Net income in the quarter rose 76.2 percent to a record $1.58 million, or $0.23 per diluted share, from $899,000, or $0.17 per diluted share, in the corresponding period a year earlier. Third quarter sales increased 47.3 percent to $35.8 million from $24.3 million in the year-earlier period.
The Company primarily attributed the improvement in sales to its growing electronic warfare simulation business, resulting from the acquisition and business combination of Advanced Systems Development, Inc. in 1996, and Amherst Systems, Inc. in March 1999. Operating profit for the third quarter grew by over 80 percent to $3.5 million from just under $2 million in the same period a year earlier.
Positive cash flow from operations totaled $3.2 million for the third quarter, compared with $800,000 for the same period in the previous year. This coupled to the conversion of $9 million of the Company's subordinated debentures to common stock, at a price of $9.50 per share, resulted in the reduction of the Company's long-term debt to $42.9 million from the $53.8 million that was reported at the conclusion of last quarter. This significant reduction in debt also improved the Company's debt to equity ratio to 2.7 to 1, versus the 5.5 to 1 at end of fiscal year 1999, which concluded on March 31, 1999. This leaves a remaining balance of $6 million in subordinated convertible debentures that carry an interest rate of 8.5 percent.

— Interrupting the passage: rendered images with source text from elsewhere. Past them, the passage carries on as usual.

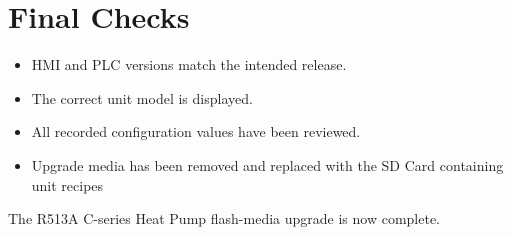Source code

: \documentclass[11pt]{article}
\newcommand{\ProductDescription}{R513A C-series Heat Pump}
\newcommand{\RecipeFolder}{\texttt{\{unit\}\_RECIPES}}
\begin{document}
\section*{Final Checks}

\begin{itemize}
  \item HMI and PLC versions match the intended release.
  \item The correct unit model is displayed.
  \item All recorded configuration values have been reviewed.
  \iftoggle{HasRecipes}{\item The correct \RecipeFolder{} contents are installed.}{}
  \item Upgrade media has been removed and replaced with the SD Card containing unit recipes
        
\end{itemize}

The \ProductDescription{} flash-media upgrade is now complete.
\end{document}
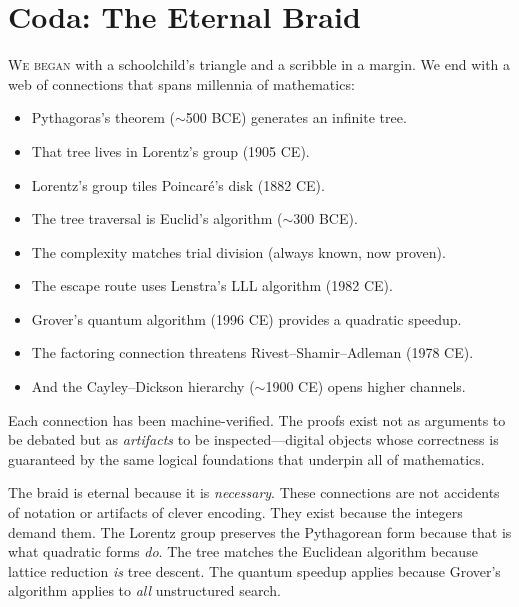 \documentclass[11pt,twoside,openright]{book}
\theoremstyle{definition}
\begin{document}

\chapter*{Coda: The Eternal Braid}

\lettrine[lines=3]{W}{e began} with a schoolchild's triangle and a
scribble in a margin. We end with a web of connections that spans
millennia of mathematics:

\begin{itemize}
\item Pythagoras's theorem ($\sim$500 BCE) generates an infinite tree.
\item That tree lives in Lorentz's group (1905 CE).
\item Lorentz's group tiles Poincar\'e's disk (1882 CE).
\item The tree traversal is Euclid's algorithm ($\sim$300 BCE).
\item The complexity matches trial division (always known, now proven).
\item The escape route uses Lenstra's LLL algorithm (1982 CE).
\item Grover's quantum algorithm (1996 CE) provides a quadratic speedup.
\item The factoring connection threatens Rivest--Shamir--Adleman (1978 CE).
\item And the Cayley--Dickson hierarchy ($\sim$1900 CE) opens higher channels.
\end{itemize}

Each connection has been machine-verified. The proofs exist not as
arguments to be debated but as \emph{artifacts} to be inspected---digital
objects whose correctness is guaranteed by the same logical foundations
that underpin all of mathematics.

\bigskip

The braid is eternal because it is \emph{necessary}. These connections
are not accidents of notation or artifacts of clever encoding. They exist
because the integers demand them. The Lorentz group preserves the
Pythagorean form because that is what quadratic forms \emph{do}. The tree
matches the Euclidean algorithm because lattice reduction \emph{is} tree
descent. The quantum speedup applies because Grover's algorithm applies
to \emph{all} unstructured search.
\end{document}
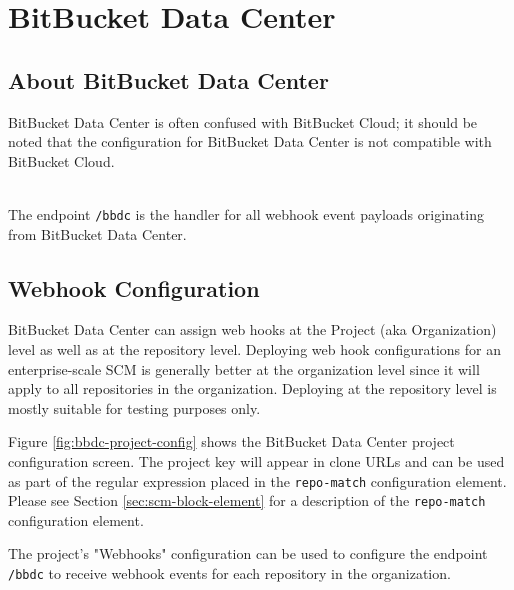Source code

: \chapter{BitBucket Data Center}

\section{About BitBucket Data Center}

BitBucket Data Center is often confused with BitBucket Cloud; it should be noted that
the \cxoneflow configuration for BitBucket Data Center is not compatible with BitBucket Cloud.

\noindent\\The \cxoneflow endpoint \texttt{/bbdc} is the handler for all webhook event
payloads originating from BitBucket Data Center.  


\section{Webhook Configuration}

BitBucket Data Center can assign web hooks at the Project (aka Organization) level as well as at the
repository level.  Deploying web hook configurations for an enterprise-scale SCM is generally better
at the organization level since it will apply to all repositories in the organization.  Deploying
at the repository level is mostly suitable for testing purposes only.

Figure \ref{fig:bbdc-project-config} shows the BitBucket Data Center project configuration screen.  The
project key will appear in clone URLs and can be used as part of the regular expression 
placed in the \texttt{repo-match} configuration element.  Please see Section \ref{sec:scm-block-element} 
for a description of the \texttt{repo-match} configuration element.

The project's "Webhooks" configuration can be used to configure the \cxoneflow endpoint 
\texttt{/bbdc} to receive webhook events for each repository in the organization.  

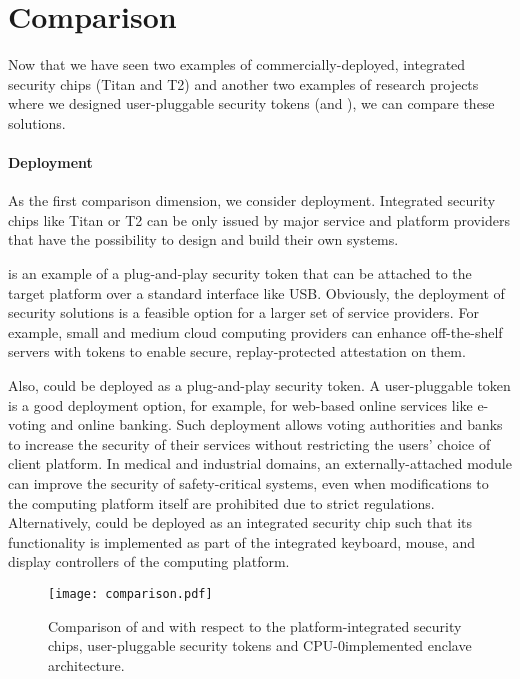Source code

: 
\section*{Comparison}

Now that we have seen two examples of commercially-deployed, integrated security chips (Titan and T2) and another two examples of research projects where we designed user-pluggable security tokens (\protection and \proximitee), we can compare these solutions. 

\paragraph{Deployment}
As the first comparison dimension, we consider deployment. Integrated security chips like Titan or T2 can be only issued by major service and platform providers that have the possibility to design and build their own systems. 

\proximitee is an example of a plug-and-play security token that can be attached to the target platform over a standard interface like USB. Obviously, the deployment of security solutions is a feasible option for a larger set of service providers. For example, small and medium cloud computing providers can enhance off-the-shelf servers with \proximitee tokens to enable secure, replay-protected attestation on them. 

Also, \protection could be deployed as a plug-and-play security token. A user-pluggable token is a good deployment option, for example, for web-based online services like e-voting and online banking. Such deployment allows voting authorities and banks to increase the security of their services without restricting the users’ choice of client platform. In medical and industrial domains, an externally-attached \protection module can improve the security of safety-critical systems, even when modifications to the computing platform itself are prohibited due to strict regulations. Alternatively, \protection could be deployed as an integrated security chip such that its functionality is implemented as part of the integrated keyboard, mouse, and display controllers of the computing platform. 

\begin{figure}[t]
    \centering
    \texttt{[image: comparison.pdf]}
    \caption{Comparison of \protection and \proximitee with respect to the platform-integrated security chips, user-pluggable security tokens and CPU-0implemented enclave architecture.}
\label{fig:prototype}   
\end{figure}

The most recent four trailing quarters of earnings before interest, taxes, depreciation, and amortization (EBITDA) improved to $15.3 million, from the $13.2 million reported at the conclusion of last quarter.

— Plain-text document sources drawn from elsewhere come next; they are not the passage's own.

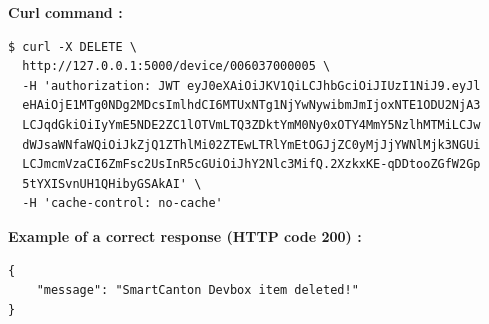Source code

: \newpage
\textbf{Curl command :}

\begin{tcolorbox}[top=-3mm, bottom=-3mm, left=0mm, right=0mm, enhanced, breakable, colback=LightGray, colframe=DarkGray, colbacktitle=DarkGray]
\begin{verbatim}
$ curl -X DELETE \
  http://127.0.0.1:5000/device/006037000005 \
  -H 'authorization: JWT eyJ0eXAiOiJKV1QiLCJhbGciOiJIUzI1NiJ9.eyJl
  eHAiOjE1MTg0NDg2MDcsImlhdCI6MTUxNTg1NjYwNywibmJmIjoxNTE1ODU2NjA3
  LCJqdGkiOiIyYmE5NDE2ZC1lOTVmLTQ3ZDktYmM0Ny0xOTY4MmY5NzlhMTMiLCJw
  dWJsaWNfaWQiOiJkZjQ1ZThlMi02ZTEwLTRlYmEtOGJjZC0yMjJjYWNlMjk3NGUi
  LCJmcmVzaCI6ZmFsc2UsInR5cGUiOiJhY2Nlc3MifQ.2XzkxKE-qDDtooZGfW2Gp
  5tYXISvnUH1QHibyGSAkAI' \
  -H 'cache-control: no-cache'
\end{verbatim}
\end{tcolorbox}

\textbf{Example of a correct response (HTTP code 200) : }

\begin{tcolorbox}[top=-3mm, bottom=-3mm, left=0mm, right=0mm, enhanced, breakable, colback=LightGray, colframe=DarkGray, colbacktitle=DarkGray]
\begin{verbatim}
{
    "message": "SmartCanton Devbox item deleted!"
}
\end{verbatim}
\end{tcolorbox}

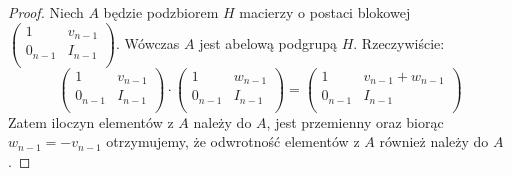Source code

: \documentclass[licencjacka]{pracamgr}
\begin{document}
\begin{proof}
  Niech $A$ będzie podzbiorem $H$ macierzy o postaci blokowej
  $
    \left( \begin{array}{cc}
    1 & v_{n-1} \\
    0_{n-1} & I_{n-1} \\
    \end{array} \right)
  $.
  Wówczas $A$ jest abelową podgrupą $H$.
  Rzeczywiście:
  $$
    \left( \begin{array}{cc} 1 & v_{n-1} \\ 0_{n-1} & I_{n-1} \\ \end{array} \right) \cdot
    \left( \begin{array}{cc} 1 & w_{n-1} \\ 0_{n-1} & I_{n-1} \\ \end{array} \right) =
    \left( \begin{array}{cc} 1 & v_{n-1} + w_{n-1} \\ 0_{n-1} & I_{n-1} \\ \end{array} \right)
  $$
  Zatem iloczyn elementów z $A$ należy do $A$, jest przemienny oraz biorąc $w_{n-1} = -v_{n-1}$
  otrzymujemy, że odwrotność elementów z $A$ również należy do $A$.
  

\end{proof}
\end{document}
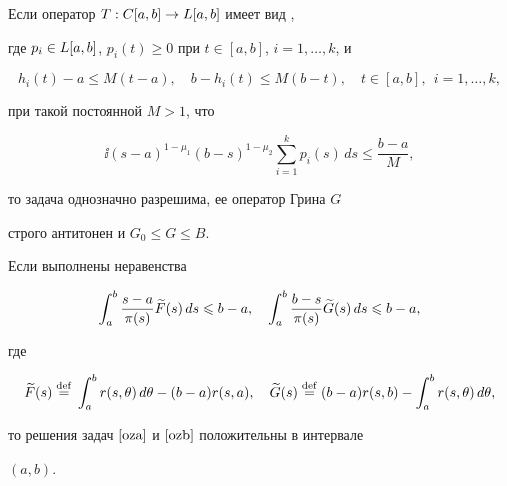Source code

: \begin{cor}\label{s1}


Если оператор $T:\SC\to \SL$ имеет вид ,


где $p_i\in\SL$, $p_i(t)\ge0$ при $t\in[a,b]$, $i=1,\dotsc,k$, и


$$


h_i(t)-a\le M(t-a),\quad b-h_i(t)\le M(b-t),\quad


t\in[a,b],\ \ i=1,\dotsc,k,


$$


при такой постоянной $M>1$, что


$$


\ii(s-a)^{1-\mu_1}(b-s)^{1-\mu_2}\sum_{i=1}^kp_i(s)\,ds\le\frac{b-a}{M},


$$


то задача  однозначно разрешима, ее оператор Грина $G$


строго антитонен и $G_0\le G\le B$.


\end{cor}





\begin{thm}\label{t3}


Если выполнены неравенства


$$


\int_a^b\frac{s-a}{\pi(s)}\w F(s)\,ds\le b-a,\quad


\int_a^b\frac{b-s}{\pi(s)}\w G(s)\,ds\le b-a,


$$


где


$$


\w F(s)\eqdef\ii r(s,\te)\,d\te-(b-a)r(s,a),\quad


\w G(s)\eqdef (b-a)r(s,b)-\ii r(s,\te)\,d\te,


$$


то решения задач $\eqref{oza}$ и $\eqref{ozb}$ положительны в интервале


$(a,b)$.


\end{thm}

In the nine-month period that concluded on December 31, 1999, net income climbed 46.8 percent to a record $3.45 million, or $0.55 per diluted share, from $2.35 million, or $0.45 per diluted share, in the same period a year earlier. Sales rose 58 percent to $107.5 million in the most recent nine-month period from $68 million in the corresponding period a year earlier. Operating profit increased 67.1 percent to $8.37 million from $5 million in the year-earlier period.
John Sciuto, chairman, president, and chief executive officer of Comptek Research, Inc., said, "The Company's superior financial performance over the last four years is a direct reflection of our commitment to establishing Comptek as a company of prominence within its industry. This has been accomplished through a series of strategically selected acquisitions and a company-wide employee commitment to excellence. Comptek's reputation as a highly specialized provider of quality niche products and services is enhanced by the consistent delivery of Comptek's state-of-the-art technology based products."
Key Accomplishments Cited
Significant achievements during the third quarter included:
-- A subcontract valued at up to $7.7 million by the U.S. Navy to provide technical services to the U.S. Naval Warfare Systems Command in Charleston, SC.

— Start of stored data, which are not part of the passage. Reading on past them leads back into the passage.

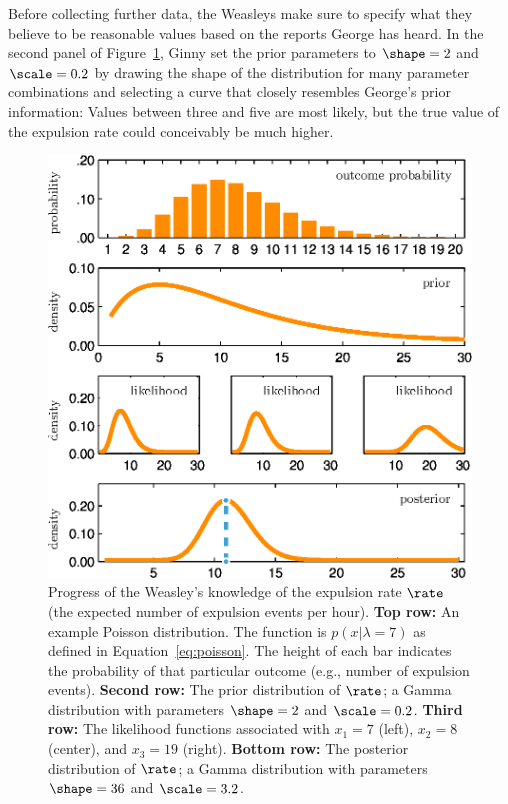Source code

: Before collecting further data, the Weasleys make sure to specify what they believe to be reasonable values based on the reports George has heard.  
In {the second panel of} Figure~\ref{fig:bi0:poisson}, Ginny set the prior parameters to $\shape = 2$ and $\scale = 0.2$ by drawing the shape of the distribution for many parameter combinations and selecting a curve that closely resembles George's prior information: Values between three and five are most likely, but the true value of the expulsion rate could conceivably be much higher.

\begin{figure}[!t]
\centering
\includegraphics[scale=1%
]{figs/bi0_etzvandekerckhove_fig4}\vspace{2ex}
\caption{Progress of the Weasley's knowledge of the expulsion rate $\rate$ (the expected number of expulsion events per hour). {\textbf{Top row:} An example Poisson distribution. The function is  $p(x|\lambda=7)$ as defined in Equation~\ref{eq:poisson}. The height of each bar indicates the probability of that particular outcome (e.g., number of expulsion events).} \textbf{Second row:} The prior distribution of $\rate$; a Gamma distribution with parameters $\shape=2$ and $\scale=0.2$. \textbf{Third row:} The likelihood functions associated with $x_1=7$ (left), $x_2=8$ (center), and $x_3=19$ (right). \textbf{Bottom row:} The posterior distribution of $\rate$; a Gamma distribution with parameters $\shape=36$ and $\scale=3.2$.}
\label{fig:bi0:poisson}
\end{figure}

-- Acquisition of the assets of Phase Two Industries, Inc., a private company in Santa Clara, CA, specializing in threat analysis and signal processing software for military applications.
-- Development of a "supercomputer class processing engine" enabling the electronic warfare simulator to generate real-time threats U.S. combat aircraft can expect to face in electronic battle situations.
Contract backlog as of December 31, 1999, was $165.9 million, up by 9.9% from $150.9 million at the end of 1998, although down from $178.3 reported as of October 1, 1999.